I’ve been thinking it without wanting to say it for a while, but I saw others mentioning it yesterday (so don’t give me any credit for it, since I needed others’ courage to put it out publicly), but… is John Brooks… not good? He certainly hasn’t played well lately for the US, even with Sarachan mostly giving him the opportunity to get comfortable next to Miazga. Mark me in the “worried” column, and I certainly want to keep a closer eye on his performances going forward to confirm or (preferably) disconfirm the thought. Give me some CCV on Tuesday, though.

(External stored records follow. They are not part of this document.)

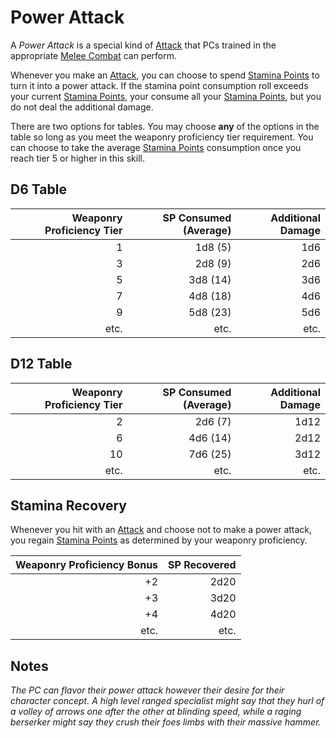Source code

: # Power Attack

A *Power Attack* is a special kind of [Attack](../../Game%20Procedures/Combat/Attack.md) that PCs trained in the appropriate [Melee Combat](Primary%20Skills/Melee%20Combat.md) can perform.

Whenever you make an [Attack](../../Game%20Procedures/Combat/Attack.md), you can choose to spend [Stamina Points](../Point%20Pools/Stamina%20Points.md) to turn it into a power attack. If the stamina point consumption roll exceeds your current [Stamina Points](../Point%20Pools/Stamina%20Points.md), your consume all your [Stamina Points](../Point%20Pools/Stamina%20Points.md), but you do not deal the additional damage.

There are two options for tables. You may choose **any** of the options in the table so long as you meet the weaponry proficiency tier requirement. You can choose to take the average [Stamina Points](../Point%20Pools/Stamina%20Points.md) consumption once you reach tier 5 or higher in this skill.

## D6 Table

| Weaponry Proficiency Tier | SP Consumed (Average) | Additional Damage |
| ------------------------: | --------------------: | ----------------: |
|                         1 |               1d8 (5) |               1d6 |
|                         3 |               2d8 (9) |               2d6 |
|                         5 |              3d8 (14) |               3d6 |
|                         7 |              4d8 (18) |               4d6 |
|                         9 |              5d8 (23) |               5d6 |
|                      etc. |                  etc. |              etc. |

## D12 Table

| Weaponry Proficiency Tier | SP Consumed (Average) | Additional Damage |
| ------------------------: | --------------------: | ----------------: |
|                         2 |               2d6 (7) |              1d12 |
|                         6 |              4d6 (14) |              2d12 |
|                        10 |              7d6 (25) |              3d12 |
|                      etc. |                  etc. |              etc. |

## Stamina Recovery

Whenever you hit with an [Attack](../../Game%20Procedures/Combat/Attack.md) and choose not to make a power attack, you regain [Stamina Points](../Point%20Pools/Stamina%20Points.md) as determined by your weaponry proficiency.

| Weaponry Proficiency Bonus | SP Recovered |
| -------------------------: | -----------: |
|                         +2 |         2d20 |
|                         +3 |         3d20 |
|                         +4 |         4d20 |
|                       etc. |         etc. |

## Notes

*The PC can flavor their power attack however their desire for their character concept. A high level ranged specialist might say that they hurl of a volley of arrows one after the other at blinding speed, while a raging berserker might say they crush their foes limbs with their massive hammer.*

I’ve seen complaining about Tyler Adams not starting on the field (addressed above already), with the comparison to Wil Trapp, who also played in the NYRB/Columbus series. Yo, his team lost and he doesn’t have more season to not be worn out for. “They both had long seasons” doesn’t make sense as a hilarious roast of Sarachan when Adams’s season is still in the present tense.

Pulisic’s finishing has been criticized, and I addressed the one play above, but there were other instances that have been cited, too. I’m not thrilled about it, of course, but given this is just his second appearance with the US in 2018, he’s been banged up a bit (and otherwise out of action with Dortmund thanks to great performances from the guy who played right wing for the other team in this one), and it hasn’t been a persistent issue in the past. His take-on form was great; I’ll believe that it’s worth his finishing/end-product form being a little off unless and until that becomes a persistent issue.

Kellyn Acosta has a good beard.

As I mentioned at the top, this stunk. The gameplan wasn’t good, some individual performances were mediocre (or worse), and the key moments all went England’s way. To a certain extent, that’s what happens when you play against a World Cup semifinalist (albeit one who was playing a bunch of guys who got minimal time – if any at all – in Russia).

It’s more depressing because these teams were on relatively even footing in the international world just a few years ago. The US lost steam by getting old without having new guys step up (or without that next generation even existing to be able to step up), missing the World Cup, having a couple coaches who were flawed in opposite ways and being unable to survive the whiplash of switching between those flaws, etc. No need to relitigate all of that.

Largely, this could (almost certainly would) have gone better – or at least been more productive for the future – with a permanent coach in place, and a plan to either “do what we’re gonna do and win this game doing it” or “let’s use this as a scratchpad to build for the future and develop our style along with some young players.” Sarachan, for the vast majority of his time in charge, has done very little of the former, and an underrated amount (but I’d say still not enough) of the latter.